Saved data entries
>>>

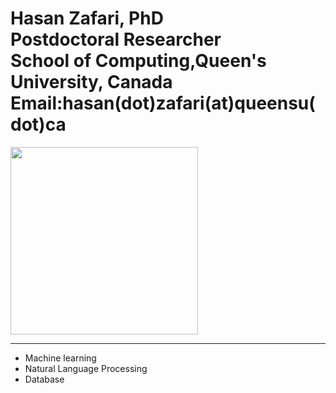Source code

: <html>
  <head>
  
  </head>
 <body>
  <h1> Hasan Zafari, PhD
    <br>
 Postdoctoral Researcher
    <br>
School of Computing,Queen's University, Canada
    <br>
Email:hasan(dot)zafari(at)queensu(dot)ca
    </h1>
  <img width='300' src='https://repository-images.githubusercontent.com/302229647/10690c00-08fd-11eb-9756-b5b1d250aeb5'>
  <hr>
  <ul>
    <li> Machine learning </li>
    <li> Natural Language Processing </li>
    <li> Database </li>
    
 </ul>
  
  
  
  </body>
  </html>
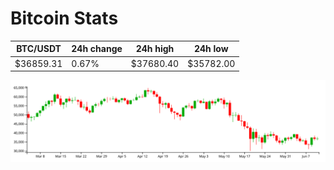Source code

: # Bitcoin Stats

BTC/USDT|24h change|24h high|24h low|
|---|---|---|---|
|$36859.31|0.67%|$37680.40|$35782.00|

<img src="./chart.svg">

<<<

## [What is needed]
No pictures should appear in the copy, which holds exactly the lines from the first line of the data through the line with "<li> Machine learning </li>" and nothing else.

## [Answer to the problem]
Source code

: <html>
  <head>
  
  </head>
 <body>
  <h1> Hasan Zafari, PhD
    <br>
 Postdoctoral Researcher
    <br>
School of Computing,Queen's University, Canada
    <br>
Email:hasan(dot)zafari(at)queensu(dot)ca
    </h1>
  <img width='300' src='https://repository-images.githubusercontent.com/302229647/10690c00-08fd-11eb-9756-b5b1d250aeb5'>
  <hr>
  <ul>
    <li> Machine learning </li>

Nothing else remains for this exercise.